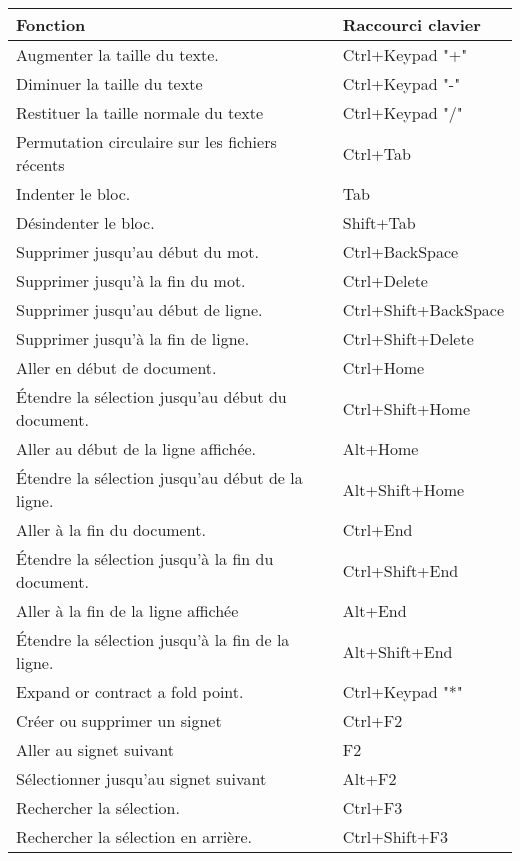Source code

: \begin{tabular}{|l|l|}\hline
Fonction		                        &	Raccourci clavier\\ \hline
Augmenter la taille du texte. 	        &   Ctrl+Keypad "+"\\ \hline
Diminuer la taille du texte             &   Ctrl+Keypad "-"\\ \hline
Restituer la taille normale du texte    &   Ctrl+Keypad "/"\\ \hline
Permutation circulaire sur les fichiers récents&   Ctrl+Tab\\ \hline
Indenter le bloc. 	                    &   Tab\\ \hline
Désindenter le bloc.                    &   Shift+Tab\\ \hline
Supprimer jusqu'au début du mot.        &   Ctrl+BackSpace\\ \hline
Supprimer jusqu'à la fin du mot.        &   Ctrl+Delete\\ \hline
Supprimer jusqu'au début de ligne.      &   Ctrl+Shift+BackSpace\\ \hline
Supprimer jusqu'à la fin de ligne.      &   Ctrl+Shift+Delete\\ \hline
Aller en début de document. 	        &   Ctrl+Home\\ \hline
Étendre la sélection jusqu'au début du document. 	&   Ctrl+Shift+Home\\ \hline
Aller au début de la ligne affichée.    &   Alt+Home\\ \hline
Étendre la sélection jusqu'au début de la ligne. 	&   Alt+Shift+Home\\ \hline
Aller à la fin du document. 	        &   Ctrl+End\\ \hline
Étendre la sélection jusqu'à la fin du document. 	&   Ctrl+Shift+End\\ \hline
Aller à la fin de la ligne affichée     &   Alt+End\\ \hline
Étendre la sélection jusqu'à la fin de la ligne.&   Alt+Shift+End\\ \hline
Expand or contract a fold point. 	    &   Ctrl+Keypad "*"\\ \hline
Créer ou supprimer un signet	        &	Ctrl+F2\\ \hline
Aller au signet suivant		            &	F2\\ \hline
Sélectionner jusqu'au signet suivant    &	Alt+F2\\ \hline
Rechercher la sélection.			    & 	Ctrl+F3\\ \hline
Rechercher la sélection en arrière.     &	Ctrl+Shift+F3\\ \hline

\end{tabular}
****************
Brief: Please output the material above again, exactly, and omit every image.

Output of the task:
Source code

: \begin{tabular}{|l|l|}\hline
Fonction		                        &	Raccourci clavier\\ \hline
Augmenter la taille du texte. 	        &   Ctrl+Keypad "+"\\ \hline
Diminuer la taille du texte             &   Ctrl+Keypad "-"\\ \hline
Restituer la taille normale du texte    &   Ctrl+Keypad "/"\\ \hline
Permutation circulaire sur les fichiers récents&   Ctrl+Tab\\ \hline
Indenter le bloc. 	                    &   Tab\\ \hline
Désindenter le bloc.                    &   Shift+Tab\\ \hline
Supprimer jusqu'au début du mot.        &   Ctrl+BackSpace\\ \hline
Supprimer jusqu'à la fin du mot.        &   Ctrl+Delete\\ \hline
Supprimer jusqu'au début de ligne.      &   Ctrl+Shift+BackSpace\\ \hline
Supprimer jusqu'à la fin de ligne.      &   Ctrl+Shift+Delete\\ \hline
Aller en début de document. 	        &   Ctrl+Home\\ \hline
Étendre la sélection jusqu'au début du document. 	&   Ctrl+Shift+Home\\ \hline
Aller au début de la ligne affichée.    &   Alt+Home\\ \hline
Étendre la sélection jusqu'au début de la ligne. 	&   Alt+Shift+Home\\ \hline
Aller à la fin du document. 	        &   Ctrl+End\\ \hline
Étendre la sélection jusqu'à la fin du document. 	&   Ctrl+Shift+End\\ \hline
Aller à la fin de la ligne affichée     &   Alt+End\\ \hline
Étendre la sélection jusqu'à la fin de la ligne.&   Alt+Shift+End\\ \hline
Expand or contract a fold point. 	    &   Ctrl+Keypad "*"\\ \hline
Créer ou supprimer un signet	        &	Ctrl+F2\\ \hline
Aller au signet suivant		            &	F2\\ \hline
Sélectionner jusqu'au signet suivant    &	Alt+F2\\ \hline
Rechercher la sélection.			    & 	Ctrl+F3\\ \hline
Rechercher la sélection en arrière.     &	Ctrl+Shift+F3\\ \hline

\end{tabular}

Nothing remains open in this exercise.